Telepathy isn't as fun as expected. Source: Here

“It was like that all the time, in those years: an endless trip, a gaudy voyage. But powers decay. Time leaches the colors from the best of visions. The world becomes grayer. Entropy beats us down. Everything fades. Everything goes. Everything dies.”



With a title like "Dying Inside" you'd be forgiven for not wanting something quite so morose to read in your spare time. It's also a book that only just scrapes a sci-fi categorization - set in then-contemporary 1970s America, virtually the only science-fiction aspect is the telepathy of the main character. As a note of warning to anyone thinking of picking this book: perhaps not the best read if you happen to be suffering a crisis of faith, because this book does not let up.

Dying Inside is a science-fiction novel written by Robert Silverberg and published in 1972. At the time, science fiction was very heavily influenced by the New Wave movement, which eschewed the traditions of previous pulp science fiction, choosing to focus on "soft" as opposed to hard SF and set apart from its predecessors by a greater degree of experimentation and introduction of a more literary sensibility to sci-fi narratives. 

The main thrust of the plot follows our protagonist David Selig, an ordinary man distinguished from others by virtue of his telepathic abilities, finding himself slowly losing that special power. A fairly small self-contained story about an extraordinary man coming to grips with the loss of his telepathy, who certainly isn't a sympathetic figure - having squandered his ability for his own personal gain and a miserable, self-pitying, self-loathing presence. 


You'd think that combination would sour you on Selig almost immediately; but it is a testament to Silverberg's skill as a writer for me to be proven so utterly wrong. The novel itself is episodic, beginning with the present-day narrative where Selig is making ends meet ghostwriting essays for college students, reading their minds so he's able to better plagiarize on their behalf. Moving from past to present we get to learn more about our protagonist and the people he interacts, from his mistrusting sister to child psychologist to his various girlfriends and even a fellow telepath.


Silverberg's prose is utterly enchanting here - this was one of those books that once started, I simply could not put down, how vivid and mesmerizing it was and how easily it jumps from mood to mood without the slightest hint of whiplash or disorientation. It speaks volumes how a tale about a disaffected depressive who misuses his telepathy can be made so compelling.

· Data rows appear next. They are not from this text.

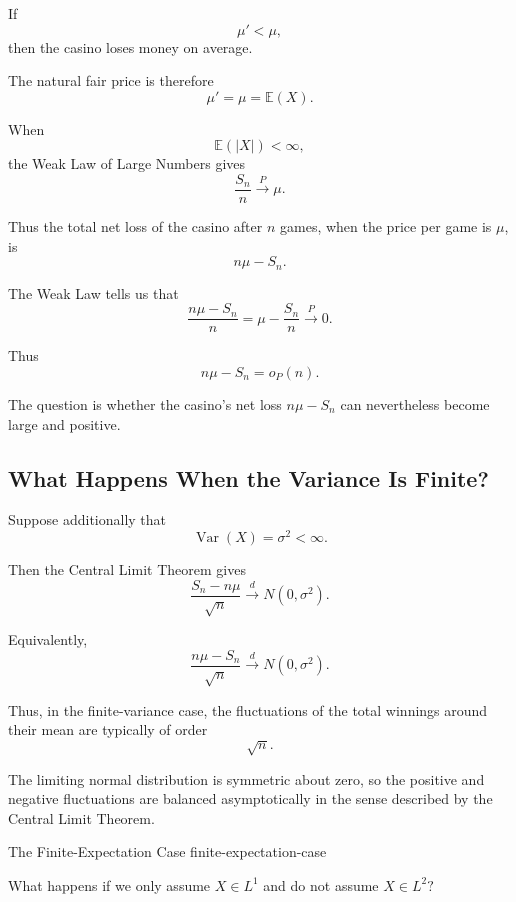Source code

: \medskip

If
\[
\mu'<\mu,
\]
then the casino loses money on average.

\medskip

The natural fair price is therefore
\[
\boxed{
\mu'=\mu=\mathbb{E}(X).
}
\]

When
\[
\mathbb{E}(|X|)<\infty,
\]
the Weak Law of Large Numbers gives
\[
\frac{S_n}{n}
\xrightarrow{P}
\mu.
\]

Thus the total net loss of the casino after $n$ games, when the price
per game is $\mu$, is
\[
n\mu-S_n.
\]

\begin{observation}

The Weak Law tells us that
\[
\frac{n\mu-S_n}{n}
=
\mu-\frac{S_n}{n}
\xrightarrow{P}0.
\]

Thus
\[
n\mu-S_n=o_P(n).
\]

The question is whether the casino's net loss
\(
n\mu-S_n
\)
can nevertheless become large and positive.

\end{observation}



\subsection{What Happens When the Variance Is Finite?}

Suppose additionally that
\[
\operatorname{Var}(X)=\sigma^2<\infty.
\]

Then the Central Limit Theorem gives
\[
\frac{S_n-n\mu}{\sqrt{n}}
\xrightarrow{d}
N(0,\sigma^2).
\]

Equivalently,
\[
\frac{n\mu-S_n}{\sqrt{n}}
\xrightarrow{d}
N(0,\sigma^2).
\]

Thus, in the finite-variance case, the fluctuations of the total
winnings around their mean are typically of order
\[
\sqrt{n}.
\]

The limiting normal distribution is symmetric about zero, so the
positive and negative fluctuations are balanced asymptotically in the
sense described by the Central Limit Theorem.

\begin{question}{The Finite-Expectation Case}
{finite-expectation-case}

What happens if we only assume
\(
X\in L^1
\)
and do not assume
\(
X\in L^2?
\)

\end{question}



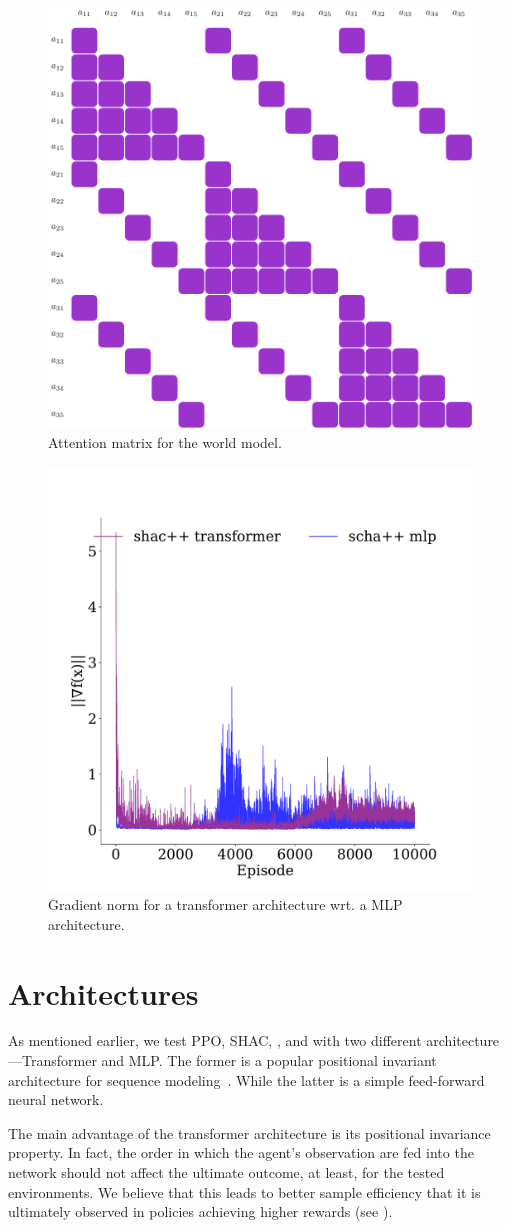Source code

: 

\begin{figure}[t]
    \centering
    \includegraphics[width=.45\textwidth]{figs/attention.pdf} 
    \caption{Attention matrix for the world model.}
    \label{apx:fig:attention}
\end{figure}

\begin{figure}[t]
    \centering
    \includegraphics[width=.45\textwidth]{figs/grads-mlp-transport.pdf}
    \caption{Gradient norm for a transformer architecture wrt. a MLP architecture.}
    \label{fig:grads-mlp}
\end{figure}


\section{Architectures}\label{apx:arch}

As mentioned earlier, we test PPO, SHAC, \fname{}, and \fnamer{} with two different architecture---Transformer and MLP. The former is a popular positional invariant architecture for sequence modeling~\cite{Vaswani17}. While the latter is a simple feed-forward neural network.

The main advantage of the transformer architecture is its positional invariance property. In fact, the order in which the agent's observation are fed into the network should not affect the ultimate outcome, at least, for the tested environments. We believe that this leads to better sample efficiency that it is ultimately observed in policies achieving higher rewards (see ).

The fundamental themes of this book, communication, the fear of human connection and the isolation that results from it, issues of aging and the decline that follows aren't themes that usually appear in sci-fi, and certainly ring more than true for many people. Seeing these handled deftly, sensitively and in a way that allows the reader to judge David Selig's story for themselves is remarkable, particularly in a genre still associated today with its pulpy roots in the early 20th Century.


 Dying Inside is one of those rare works that transcends genre and has rightly earned its reputation as a sci-fi classic and a shining gem of the New Wave. I can't recommend it enough.